An Evidence-based Assessment of Genes in Dilated Cardiomyopathy

2020 
Background: The cardiomyopathies are classically categorized as hypertrophic (HCM), dilated (DCM), and arrhythmogenic right ventricular (ARVC), and each have a signature genetic theme. HCM and ARVC are largely understood as genetic diseases of sarcomere or desmosome proteins, respectively. In contrast, >250 genes spanning more than 10 gene ontologies have been implicated in DCM, representing a complex and diverse genetic architecture. To clarify this, a systematic curation of evidence to establish the relationship of genes with DCM was conducted.
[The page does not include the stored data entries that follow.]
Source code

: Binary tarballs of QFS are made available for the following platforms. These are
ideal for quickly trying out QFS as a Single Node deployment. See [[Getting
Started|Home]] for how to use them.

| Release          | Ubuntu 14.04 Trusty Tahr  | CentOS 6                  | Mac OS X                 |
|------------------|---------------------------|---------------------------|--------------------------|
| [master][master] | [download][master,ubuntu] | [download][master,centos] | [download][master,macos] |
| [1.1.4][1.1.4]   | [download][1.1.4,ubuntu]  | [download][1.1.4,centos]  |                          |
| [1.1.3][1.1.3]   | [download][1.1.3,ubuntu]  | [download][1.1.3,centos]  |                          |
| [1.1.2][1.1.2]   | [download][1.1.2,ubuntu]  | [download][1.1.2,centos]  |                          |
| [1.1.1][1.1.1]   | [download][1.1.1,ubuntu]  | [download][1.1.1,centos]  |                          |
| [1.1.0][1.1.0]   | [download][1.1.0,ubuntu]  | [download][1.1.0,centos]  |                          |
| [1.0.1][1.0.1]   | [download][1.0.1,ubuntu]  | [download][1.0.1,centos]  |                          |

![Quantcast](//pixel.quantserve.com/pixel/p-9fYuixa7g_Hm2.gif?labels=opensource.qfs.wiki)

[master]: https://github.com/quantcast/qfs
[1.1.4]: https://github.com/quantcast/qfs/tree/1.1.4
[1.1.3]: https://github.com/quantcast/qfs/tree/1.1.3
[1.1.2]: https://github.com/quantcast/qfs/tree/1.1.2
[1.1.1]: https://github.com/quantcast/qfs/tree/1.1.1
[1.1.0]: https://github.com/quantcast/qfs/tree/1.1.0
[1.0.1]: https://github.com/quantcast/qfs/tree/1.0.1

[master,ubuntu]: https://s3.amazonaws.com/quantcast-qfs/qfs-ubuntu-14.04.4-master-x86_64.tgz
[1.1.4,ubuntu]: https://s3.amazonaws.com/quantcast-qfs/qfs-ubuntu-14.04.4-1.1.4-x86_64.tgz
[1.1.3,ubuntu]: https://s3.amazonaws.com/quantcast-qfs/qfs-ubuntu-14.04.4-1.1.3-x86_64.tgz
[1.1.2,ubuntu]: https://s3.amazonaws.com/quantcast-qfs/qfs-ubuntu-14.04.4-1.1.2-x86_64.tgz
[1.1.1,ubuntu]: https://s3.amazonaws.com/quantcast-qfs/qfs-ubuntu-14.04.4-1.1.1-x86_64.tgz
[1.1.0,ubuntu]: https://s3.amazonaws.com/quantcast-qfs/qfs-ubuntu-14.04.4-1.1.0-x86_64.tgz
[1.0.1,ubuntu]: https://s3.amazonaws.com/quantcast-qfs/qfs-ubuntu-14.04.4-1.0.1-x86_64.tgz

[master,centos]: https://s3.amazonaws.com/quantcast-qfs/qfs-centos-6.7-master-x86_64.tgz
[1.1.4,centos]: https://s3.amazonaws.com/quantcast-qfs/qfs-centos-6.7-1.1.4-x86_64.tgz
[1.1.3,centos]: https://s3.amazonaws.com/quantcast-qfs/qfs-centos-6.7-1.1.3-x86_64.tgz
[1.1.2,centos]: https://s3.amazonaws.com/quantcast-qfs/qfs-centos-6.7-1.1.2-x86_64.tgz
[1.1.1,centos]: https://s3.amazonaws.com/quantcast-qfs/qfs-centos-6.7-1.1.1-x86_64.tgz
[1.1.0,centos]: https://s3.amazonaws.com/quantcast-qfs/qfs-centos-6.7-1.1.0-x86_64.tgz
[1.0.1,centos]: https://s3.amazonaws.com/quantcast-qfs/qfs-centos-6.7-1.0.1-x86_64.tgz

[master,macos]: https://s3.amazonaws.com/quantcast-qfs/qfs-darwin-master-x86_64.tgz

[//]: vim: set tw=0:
Methods: An international Panel with clinical and scientific expertise in DCM genetics was assembled to evaluate evidence supporting monogenic relationships of genes with idiopathic DCM. The Panel utilized the ClinGen semi-quantitative gene-disease clinical validity classification framework. Results: Fifty-one genes with human genetic evidence were curated. Twelve genes (23%) from eight gene ontologies were classified as having definitive (BAG3, DES, FLNC, LMNA, MYH7, PLN, RBM20, SCN5A, TNNC1, TNNT2, TTN) or strong (DSP) evidence. Seven genes (14%) (ACTC1, ACTN2, JPH2, NEXN, TNNI3, TPM1, VCL) including two additional ontologies were classified as moderate evidence; these genes are likely to emerge as strong or definitive with additional evidence. Of the 19 genes classified as definitive, strong or moderate, six were similarly classified for HCM and three for ARVC. Of the remaining 32 genes (63%), 25 (49%) had limited evidence, 4 (8%) were disputed, 2 (4%) had no disease relationship, and 1 (2%) was supported by animal model data only. Of 16 commercially available genetic testing panels evaluated, most definitive genes were included, but panels also included numerous genes with minimal human evidence. Conclusions: In a systematic curation of published evidence for genes considered relevant for monogenic DCM, 12 were classified as definitive or strong and seven as moderate evidence spanning 10 gene ontologies. Notably, these 19 genes only explain a minority of DCM cases, leaving the remainder of DCM genetic architecture incompletely addressed. While clinical genetic testing panels include most high evidence genes, genes lacking robust evidence are also commonly included. Until the genetic architecture of DCM is more fully defined, care should be taken in the interpretation of variable evidence DCM genes in clinical practice.